The F-Pace unveiled at Frankfurt is a production car closely based on the 2013 C-X17 concept study. It’s underpinnings are the marque’s lightweight aluminium architecture which has allowed the design team the freedom to create a car with ‘latent poise, a svelte car with attitude,’ smiles Callum.
‘Of course a crossover is vertically more challenging,’ admits Al Whelan as we caught up with him on the Jaguar Land Rover show stand, ‘but in many ways the intensive aluminium architecture helped us set up the building blocks,’ says the chief designer, adding, ‘You get this right, and the Jaguar traits follow from that.’
It also allowed for a roomier cabin. The F-Pace can accommodate five adults and there is a versatile 650/1740-litre cargo space. The doors come alive with Jaguar’s signature blue ambiance lighting, and the optional panoramic roof expands almost the entire length of the car suggesting a more spacious cabin.
This is a highly intelligent car too, featuring the marque’s latest 8-inch touchscreen and infotainment system, with an optional 10.2-inch InControl Pro system, which can connect up to eight devices to a wi-fi hotspot in the car.
Whelan sees most of the competitors in the small crossover category producing quite similar proportions, ‘long overhangs and short rear overhangs, and balanced looking side views,’ he says.
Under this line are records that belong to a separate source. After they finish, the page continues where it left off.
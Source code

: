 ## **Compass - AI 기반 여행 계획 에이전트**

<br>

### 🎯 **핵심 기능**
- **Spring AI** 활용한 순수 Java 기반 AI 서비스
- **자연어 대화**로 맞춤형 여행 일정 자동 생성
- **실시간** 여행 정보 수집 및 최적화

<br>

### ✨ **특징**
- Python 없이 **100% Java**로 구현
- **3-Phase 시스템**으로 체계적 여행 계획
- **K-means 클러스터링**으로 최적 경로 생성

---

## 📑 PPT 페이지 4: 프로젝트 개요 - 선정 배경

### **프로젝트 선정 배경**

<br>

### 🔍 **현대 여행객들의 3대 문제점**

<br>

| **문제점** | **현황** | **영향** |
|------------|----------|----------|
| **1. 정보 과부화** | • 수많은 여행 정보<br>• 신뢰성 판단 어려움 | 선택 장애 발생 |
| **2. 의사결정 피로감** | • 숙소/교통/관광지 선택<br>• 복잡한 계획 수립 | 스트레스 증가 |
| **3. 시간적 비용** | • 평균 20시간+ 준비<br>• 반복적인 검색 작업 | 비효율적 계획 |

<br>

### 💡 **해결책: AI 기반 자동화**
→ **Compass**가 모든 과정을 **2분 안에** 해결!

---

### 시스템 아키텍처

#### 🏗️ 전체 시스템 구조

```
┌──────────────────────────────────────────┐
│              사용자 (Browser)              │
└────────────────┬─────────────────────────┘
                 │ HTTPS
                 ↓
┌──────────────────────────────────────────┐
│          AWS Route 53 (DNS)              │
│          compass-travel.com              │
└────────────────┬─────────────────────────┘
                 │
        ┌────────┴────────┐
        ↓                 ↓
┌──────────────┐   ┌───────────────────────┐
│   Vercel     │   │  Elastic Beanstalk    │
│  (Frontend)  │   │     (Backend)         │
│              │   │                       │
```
So, when two years ago the team came to envisage a Jaguar crossover with the C-X17 concept, Callum insisted on taking the marque’s most recent designs, in particular the DNA of the F-Type coupé, as inspiration.
Whelan explains they set out to create a unique typography with the F-Pace ‘with a long bonnet, lots of tension on the side view, and of course big wheels,’ he smiles. ‘The key was to keep it sleek and exciting and I think we have achieved this.’
The F-Pace is handsome in the metal – subtly translating the Jaguar form language to a car that by nature should defy this. Callum had asked his design team to embrace Jaguar’s sporting heritage, extract some of the theories from the evocative cars in the company’s rich back catalogue, and apply it to the F-Pace.
The overall vision was ‘for it to be softer, more refined, and more muscular interpretation,’ notes Whelan. ‘We introduced the two strong character lines from the F-Type coupé, the long front fender and the rear haunch… and it all started to work.’